The rest of your comment is so wide of the point I was making that I'll just give you the benefit of the doubt.
Narr
Also, fuck yourself
@Narr:
Also, fuck yourself
Lighten up, Francis. There's a reason I prefaced that single sentence with, "I'm more than willing to give the benefit of the doubt..." That is, I certainly take you at your word even if such anecdotal conversations sound a little too pat to me. Perhaps it's a consequence of having read too many Peggy Noonan articles in the past.
Yeah Farmer, blame Peggy Noonan ;)
I have no need to make up friends and conversations. The friend I quote is one of a baby handful of people whose calls I take or return promptly.
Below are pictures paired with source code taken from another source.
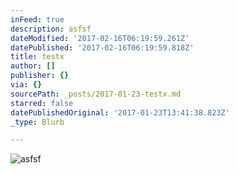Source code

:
 ```yaml
---
inFeed: true
description: asfsf
dateModified: '2017-02-16T06:19:59.261Z'
datePublished: '2017-02-16T06:19:59.818Z'
title: testx
author: []
publisher: {}
via: {}
sourcePath: _posts/2017-01-23-testx.md
starred: false
datePublishedOriginal: '2017-01-23T13:41:38.823Z'
_type: Blurb

---
```

![asfsf](https://the-grid-user-content.s3-us-west-2.amazonaws.com/c32d82a4-a5ac-4502-9b8a-0f2e14be53d5.jpg)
He loves a robust disputation more than I do, maybe even as much as you do, and we have many of them, but we're alike in reacting ill to implications of untruthful testimony.
Narr
His name isn't Pat either
We need to keep facts aligned in cases where they have gone askew. In Georgia, both parties are preceding to do the runoff required by the actual vote counts for Georgia US Senate on January 5, 2021.
Meanwhile GOP senate senatorial candidates and office holders are carrying on about "Stop the Steal" election results - with not a single piece of evidence to prove that the state vote count was suddenly illegal. Yes, Trump-influenced crooked politics are "still crazy after all these years."
To hell with the 15,000 underpaid and overworked election workers who diligently did their jobs over the past week and now some are extended with the recount required by law. These "crooks and liars" just don't know how or when stop their "lawbreaking" - which so far involves the false claim that a worker threw away a ballot (which turned out to be a crumpled instruction page tossed into a waste basket while a GOP co-worker took a video and sent it on its viral way on twitter).
Next we will see GOP Senators Loeffler and Perdue refuse to give up their current Senate seats even after the recount remains "as it was in the beginning, is now and ever shall be." Amen.
@Narr:
but we're alike in reacting ill to implications of untruthful testimony.
Sure you are.
So we discussed, my learned but often stubbornly opinionated friend and I, the manifestations or consequences of Trump's supposed racism and bigotry on say, foreign relations and commitments. At some point in the back and forth I posed this--
If Trump or any other president was to announce the pullout or drawdown of forces from some quagmire/shithole place that is gaining us nothing, on arguably defensible geopolitical grounds but throws in, "and besides, the place is full Black people/Muslims. Yuck" would that affect his (my friend's) judgement of another citizen or voter who supported the Prez without any distancing from the ad-lib?
He answered almost immediately that it would. That's what an idealist he is!
Funny how one thing leads to more on the theme. After several months of mentioning this joint to my wife, and some of our escapades here, she sat down to see what Blogger was about. She's all over FB and the other stuff, but this is not her territory or her interests. As we chatted about the portal, and the former ad-partner that was such a hassle for the Prof, and my long phone convo with my friend, and scrolled through some posts and comments, I realized that she had no idea what was on my profile, so I showed her that, and how easy it is to edit etc, and how many times it had been looked at (not a hot item, many of the visits my own of course, to see).
Counting my friend, my wife, and my brother (who I conversed with after seeing him outside the house, fully and expensively masked, when I drove home from a doctor's appointment this morning), I have talked about Trump the racist and dictator, enabler of white supremacists, isolationist warmonger, failed bidnessman, failed president, the DS, Russian Collusion and all that stuff, with people who disagree with me about almost all of it, so much in the last 18 or so hours that my face hurts.